如果有人問社會學家,為何工作佔據個人私生活越來越大的空間?社會學家會提供兩個解答。

第一:「企業要求越來越多的機動性。」紐倫堡職場與職業研究機構的烏利希˙瓦爾外如此說。換句話說:企業想要減少它們的開銷。因此舉例來說,位於黑姆寧茲的西門子工廠為平衡產品波動將優先考慮雇用臨時員工。當訂單增加時,臨時員工揮之即來,當訂單減少時,也可以輕易的裁去他們。

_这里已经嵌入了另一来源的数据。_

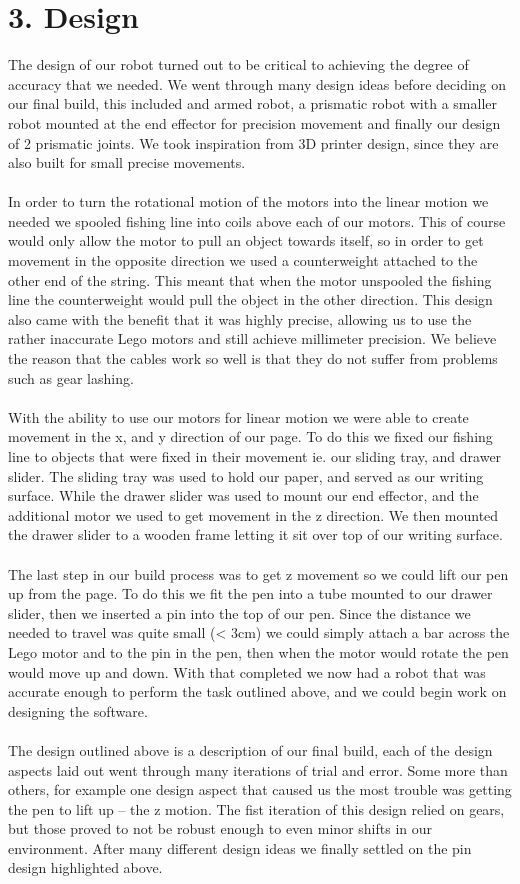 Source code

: \documentclass[letterpaper]{article}
\begin{document}
\section{3. Design}
The design of our robot turned out to be critical to achieving the degree of accuracy that we needed. We went through many design ideas before deciding on our final build, this included and armed robot, a prismatic robot with a smaller robot mounted at the end effector for precision movement and finally our design of 2 prismatic joints. We took inspiration from 3D printer design, since they are also built for small precise movements.\\\\
%
In order to  turn the rotational motion of the motors into the linear motion we needed we spooled fishing line into coils above each of our motors. This of course would only allow the motor to pull an object towards itself, so in order to get movement in the opposite direction we used a counterweight attached to the other end of the string. This meant that when the motor unspooled the fishing line the counterweight would pull the object in the other direction. This design also came with the benefit that it was highly precise, allowing us to use the rather inaccurate Lego motors and still achieve millimeter precision. We believe the reason that the cables work so well is that they do not suffer from problems such as gear lashing.\\\\
% 
With the ability to use our motors for  linear motion we were able to create movement in the x, and y direction of our page. To do this we fixed our fishing line to objects that were fixed in their movement ie. our sliding tray, and drawer slider. The sliding tray was used to hold our paper, and served as our writing surface. While the drawer slider was used to mount our end effector, and the additional motor we used to get movement in the z direction. We then mounted the drawer slider to a wooden frame letting it sit over top of our writing surface. \\\\
%
The last step in our build process was to get z movement so we could lift our pen up from the page. To do this we fit the pen into a tube mounted to our drawer slider, then we inserted a pin into the top of our pen. Since the distance we needed to travel was quite small (< 3cm) we could simply attach a bar across the Lego motor and to the pin in the pen, then when the motor would rotate the pen would move up and down. With that completed we now had a robot that was accurate enough to perform the task outlined above, and we could begin work on designing the software. \\\\
%
The design outlined above is a description of our final build, each of the design aspects laid out went through many iterations of trial and error. Some more than others, for example one design aspect that caused us the most trouble was getting the pen to lift up -- the z motion. The fist iteration of this design relied on gears, but those proved to not be robust enough to even minor shifts in our environment. After many different design ideas we finally settled on the pin design highlighted above.
\end{document}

第二:「工作對於人們來說變的比以前重要了,」來自斯拜爾(Speyer)大學管理學的現代化研究者──黑爾慕˙克拉格斯(Helmut Klages)這麼說。先前,德國人認為工作是必要的義務,賺錢更是比一切都必要之事。對於可選擇的職業他們沒有太多想法,通常父母親將他們送去哪,他們便去哪。今日他們聽取大量的建議,坐在資訊中心裡,讓心理學家來測試他們的天賦與性向。工作已發展成自我實現的媒介了。對大部份德國人而言,工作是個人生活風格的一部份,像流行服飾或音樂喜好的象徵。二十年前像泰柏這樣的人,可能會接受一個穩定的工作。今天他則會說:「我不是那種會待在同一個地方,工作三十年的人。」

在六○年代或七○年代大多的德國人是這類型的,因為當時大家都有工作,大家共同的記憶裡永遠忘不了那些年是勞動的高峰期,是鋼鐵工人和經濟奇蹟的時代。事實上,至少在西德,那時是家庭主婦的年代。一九七○年時,西德地區有百分之四十八的二十五到五十五歲的婦女投入職場,如今則有百分之七十九。這當然和過去幾年的淨賺薪水沒有調高有關係;「想改善家境財政的家庭已經沒有辦法承擔家裡只有一個人賺錢。」最重要的因素是今日女性頌揚「要求自我生活的空間」,社會學家 伊莉莎白˙貝克 葛斯漢(Elisabeth Beck-Gernsheim)這麼說到。婦女們和她們的丈夫想要的是相同的:一份工作。

如此看來,資本主義在德國的成功反而引出了問題。和正統馬克思主義者所感到被剝削以及被異化不同,德國人已經學會珍惜工作,因為不再有足夠給所有人的工作了。

或者不然?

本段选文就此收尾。